Problem to work on: Reply with every entry, repeated exactly as given.
--- Supplied data Enclosed Below ---
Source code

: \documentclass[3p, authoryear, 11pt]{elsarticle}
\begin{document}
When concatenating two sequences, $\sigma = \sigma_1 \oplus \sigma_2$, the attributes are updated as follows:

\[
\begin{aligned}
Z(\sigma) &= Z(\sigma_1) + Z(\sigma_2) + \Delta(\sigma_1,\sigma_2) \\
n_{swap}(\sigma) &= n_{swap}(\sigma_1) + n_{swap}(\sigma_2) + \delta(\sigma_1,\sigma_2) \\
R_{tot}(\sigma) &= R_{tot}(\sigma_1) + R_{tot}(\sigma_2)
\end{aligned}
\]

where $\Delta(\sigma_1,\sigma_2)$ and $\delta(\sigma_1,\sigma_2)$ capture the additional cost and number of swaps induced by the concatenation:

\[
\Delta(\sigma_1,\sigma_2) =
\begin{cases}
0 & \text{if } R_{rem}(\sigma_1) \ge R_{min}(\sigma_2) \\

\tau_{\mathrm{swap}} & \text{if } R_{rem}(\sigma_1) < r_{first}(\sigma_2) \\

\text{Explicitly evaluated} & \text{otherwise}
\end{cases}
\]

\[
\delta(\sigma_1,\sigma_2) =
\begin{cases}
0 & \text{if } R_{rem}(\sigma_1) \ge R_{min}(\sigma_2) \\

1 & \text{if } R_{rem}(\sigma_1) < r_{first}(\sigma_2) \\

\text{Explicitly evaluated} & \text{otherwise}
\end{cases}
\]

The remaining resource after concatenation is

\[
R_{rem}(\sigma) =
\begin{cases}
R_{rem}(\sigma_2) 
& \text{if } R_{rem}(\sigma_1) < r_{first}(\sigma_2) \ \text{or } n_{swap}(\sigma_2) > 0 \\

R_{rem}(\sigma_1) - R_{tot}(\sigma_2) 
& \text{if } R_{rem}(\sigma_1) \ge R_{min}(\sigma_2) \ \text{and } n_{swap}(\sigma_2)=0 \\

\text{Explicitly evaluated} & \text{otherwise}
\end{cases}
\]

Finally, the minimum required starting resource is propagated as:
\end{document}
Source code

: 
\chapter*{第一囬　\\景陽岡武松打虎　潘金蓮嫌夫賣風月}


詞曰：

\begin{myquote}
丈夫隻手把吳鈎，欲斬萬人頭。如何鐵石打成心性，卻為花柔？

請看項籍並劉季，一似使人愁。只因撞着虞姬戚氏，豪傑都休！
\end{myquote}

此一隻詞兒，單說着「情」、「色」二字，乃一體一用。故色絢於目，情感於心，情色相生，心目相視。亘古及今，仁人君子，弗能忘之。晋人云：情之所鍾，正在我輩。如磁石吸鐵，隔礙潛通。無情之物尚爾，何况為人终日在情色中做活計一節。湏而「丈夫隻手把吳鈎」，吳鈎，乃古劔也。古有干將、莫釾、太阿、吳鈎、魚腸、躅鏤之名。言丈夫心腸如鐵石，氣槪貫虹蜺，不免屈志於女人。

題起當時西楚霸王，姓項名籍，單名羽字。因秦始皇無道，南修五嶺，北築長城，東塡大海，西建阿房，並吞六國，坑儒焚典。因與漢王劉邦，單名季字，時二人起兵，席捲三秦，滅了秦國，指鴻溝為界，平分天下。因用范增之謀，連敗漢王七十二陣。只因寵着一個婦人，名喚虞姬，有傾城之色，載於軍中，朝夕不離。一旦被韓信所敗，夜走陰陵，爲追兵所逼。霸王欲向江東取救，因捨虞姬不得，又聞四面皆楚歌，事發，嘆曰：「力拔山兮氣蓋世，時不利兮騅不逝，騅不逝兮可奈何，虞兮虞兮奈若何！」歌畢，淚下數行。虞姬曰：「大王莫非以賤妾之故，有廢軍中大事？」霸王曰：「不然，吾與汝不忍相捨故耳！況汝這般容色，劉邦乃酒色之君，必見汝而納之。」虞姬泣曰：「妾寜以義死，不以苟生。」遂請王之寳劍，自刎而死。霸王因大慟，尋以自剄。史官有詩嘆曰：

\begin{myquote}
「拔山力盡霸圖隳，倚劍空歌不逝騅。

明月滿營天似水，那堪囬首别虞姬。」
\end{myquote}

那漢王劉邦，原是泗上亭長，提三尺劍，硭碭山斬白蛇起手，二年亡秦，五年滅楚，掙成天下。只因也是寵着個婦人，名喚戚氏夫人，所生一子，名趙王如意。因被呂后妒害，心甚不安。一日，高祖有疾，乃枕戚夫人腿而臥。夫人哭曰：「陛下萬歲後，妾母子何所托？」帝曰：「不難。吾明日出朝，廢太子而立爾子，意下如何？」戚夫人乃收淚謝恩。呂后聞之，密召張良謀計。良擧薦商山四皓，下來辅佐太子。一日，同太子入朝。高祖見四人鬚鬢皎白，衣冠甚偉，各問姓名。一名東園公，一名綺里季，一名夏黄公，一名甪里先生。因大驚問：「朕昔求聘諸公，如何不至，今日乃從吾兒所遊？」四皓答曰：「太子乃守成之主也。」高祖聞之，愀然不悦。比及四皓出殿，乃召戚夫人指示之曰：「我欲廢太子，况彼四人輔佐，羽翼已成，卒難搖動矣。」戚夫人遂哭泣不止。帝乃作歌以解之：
--- End of Enclosed Supplied data ---
Exercise output:
Source code

: \documentclass[3p, authoryear, 11pt]{elsarticle}
\begin{document}
When concatenating two sequences, $\sigma = \sigma_1 \oplus \sigma_2$, the attributes are updated as follows:

\[
\begin{aligned}
Z(\sigma) &= Z(\sigma_1) + Z(\sigma_2) + \Delta(\sigma_1,\sigma_2) \\
n_{swap}(\sigma) &= n_{swap}(\sigma_1) + n_{swap}(\sigma_2) + \delta(\sigma_1,\sigma_2) \\
R_{tot}(\sigma) &= R_{tot}(\sigma_1) + R_{tot}(\sigma_2)
\end{aligned}
\]

where $\Delta(\sigma_1,\sigma_2)$ and $\delta(\sigma_1,\sigma_2)$ capture the additional cost and number of swaps induced by the concatenation:

\[
\Delta(\sigma_1,\sigma_2) =
\begin{cases}
0 & \text{if } R_{rem}(\sigma_1) \ge R_{min}(\sigma_2) \\

\tau_{\mathrm{swap}} & \text{if } R_{rem}(\sigma_1) < r_{first}(\sigma_2) \\

\text{Explicitly evaluated} & \text{otherwise}
\end{cases}
\]

\[
\delta(\sigma_1,\sigma_2) =
\begin{cases}
0 & \text{if } R_{rem}(\sigma_1) \ge R_{min}(\sigma_2) \\

1 & \text{if } R_{rem}(\sigma_1) < r_{first}(\sigma_2) \\

\text{Explicitly evaluated} & \text{otherwise}
\end{cases}
\]

The remaining resource after concatenation is

\[
R_{rem}(\sigma) =
\begin{cases}
R_{rem}(\sigma_2) 
& \text{if } R_{rem}(\sigma_1) < r_{first}(\sigma_2) \ \text{or } n_{swap}(\sigma_2) > 0 \\

R_{rem}(\sigma_1) - R_{tot}(\sigma_2) 
& \text{if } R_{rem}(\sigma_1) \ge R_{min}(\sigma_2) \ \text{and } n_{swap}(\sigma_2)=0 \\

\text{Explicitly evaluated} & \text{otherwise}
\end{cases}
\]

Finally, the minimum required starting resource is propagated as:
\end{document}
Source code

: 
\chapter*{第一囬　\\景陽岡武松打虎　潘金蓮嫌夫賣風月}


詞曰：

\begin{myquote}
丈夫隻手把吳鈎，欲斬萬人頭。如何鐵石打成心性，卻為花柔？

請看項籍並劉季，一似使人愁。只因撞着虞姬戚氏，豪傑都休！
\end{myquote}

此一隻詞兒，單說着「情」、「色」二字，乃一體一用。故色絢於目，情感於心，情色相生，心目相視。亘古及今，仁人君子，弗能忘之。晋人云：情之所鍾，正在我輩。如磁石吸鐵，隔礙潛通。無情之物尚爾，何况為人终日在情色中做活計一節。湏而「丈夫隻手把吳鈎」，吳鈎，乃古劔也。古有干將、莫釾、太阿、吳鈎、魚腸、躅鏤之名。言丈夫心腸如鐵石，氣槪貫虹蜺，不免屈志於女人。

題起當時西楚霸王，姓項名籍，單名羽字。因秦始皇無道，南修五嶺，北築長城，東塡大海，西建阿房，並吞六國，坑儒焚典。因與漢王劉邦，單名季字，時二人起兵，席捲三秦，滅了秦國，指鴻溝為界，平分天下。因用范增之謀，連敗漢王七十二陣。只因寵着一個婦人，名喚虞姬，有傾城之色，載於軍中，朝夕不離。一旦被韓信所敗，夜走陰陵，爲追兵所逼。霸王欲向江東取救，因捨虞姬不得，又聞四面皆楚歌，事發，嘆曰：「力拔山兮氣蓋世，時不利兮騅不逝，騅不逝兮可奈何，虞兮虞兮奈若何！」歌畢，淚下數行。虞姬曰：「大王莫非以賤妾之故，有廢軍中大事？」霸王曰：「不然，吾與汝不忍相捨故耳！況汝這般容色，劉邦乃酒色之君，必見汝而納之。」虞姬泣曰：「妾寜以義死，不以苟生。」遂請王之寳劍，自刎而死。霸王因大慟，尋以自剄。史官有詩嘆曰：

\begin{myquote}
「拔山力盡霸圖隳，倚劍空歌不逝騅。

明月滿營天似水，那堪囬首别虞姬。」
\end{myquote}

那漢王劉邦，原是泗上亭長，提三尺劍，硭碭山斬白蛇起手，二年亡秦，五年滅楚，掙成天下。只因也是寵着個婦人，名喚戚氏夫人，所生一子，名趙王如意。因被呂后妒害，心甚不安。一日，高祖有疾，乃枕戚夫人腿而臥。夫人哭曰：「陛下萬歲後，妾母子何所托？」帝曰：「不難。吾明日出朝，廢太子而立爾子，意下如何？」戚夫人乃收淚謝恩。呂后聞之，密召張良謀計。良擧薦商山四皓，下來辅佐太子。一日，同太子入朝。高祖見四人鬚鬢皎白，衣冠甚偉，各問姓名。一名東園公，一名綺里季，一名夏黄公，一名甪里先生。因大驚問：「朕昔求聘諸公，如何不至，今日乃從吾兒所遊？」四皓答曰：「太子乃守成之主也。」高祖聞之，愀然不悦。比及四皓出殿，乃召戚夫人指示之曰：「我欲廢太子，况彼四人輔佐，羽翼已成，卒難搖動矣。」戚夫人遂哭泣不止。帝乃作歌以解之：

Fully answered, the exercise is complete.